This case was before the court at the January, 1910, term, and will be found reported at 160 Mich. 540 (125 N. W. 396, 27 L. R. A. [N. S.] 992). Upon the second trial, counsel for plaintiff made an opening statement of the facts which he proposed to prove. Comparing that statement with the record and opinion upon the former trial, it appears that the only additional *74fact which plaintiff proposed to prove was that the path upon which she was injured could be seen from the foot of Conner street. We think that this fact could be plainly inferred from the testimony given upon the former trial; but, even if it could not, we fail to see how proof of that fact would strengthen plaintiff’s position or change the principles of law applicable to the case. At the close of plaintiff’s opening statement, defendant’s counsel made a motion for a directed verdict, which was granted. Error is assigned upon this action of the court below. Counsel for plaintiff in his brief has reargued the case upon the facts as presented at the first trial, and urges that upon those facts this court reached an erroneous conclusion.

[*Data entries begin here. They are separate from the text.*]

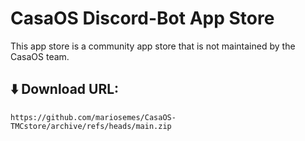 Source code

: # CasaOS Discord-Bot App Store
This app store is a community app store that is not maintained by the CasaOS team.
<br />
## ⬇️ Download URL:
    https://github.com/mariosemes/CasaOS-TMCstore/archive/refs/heads/main.zip
<br />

This argument is predicated upon the same decisions cited upon the former hearing in this court. Those decisions were analyzed and distinguished in the opinion then handed down. If plaintiff believed that there was either manifest misapprehension of fact or misapplication of law, it was her duty seasonably to move for a rehearing.
The court was clearly right in directing a verdict in accordance with the principles announced in our former opinion.
The judgment is affirmed.
Hooker, Moore, McAlvay, and Blair, JJ., concurred.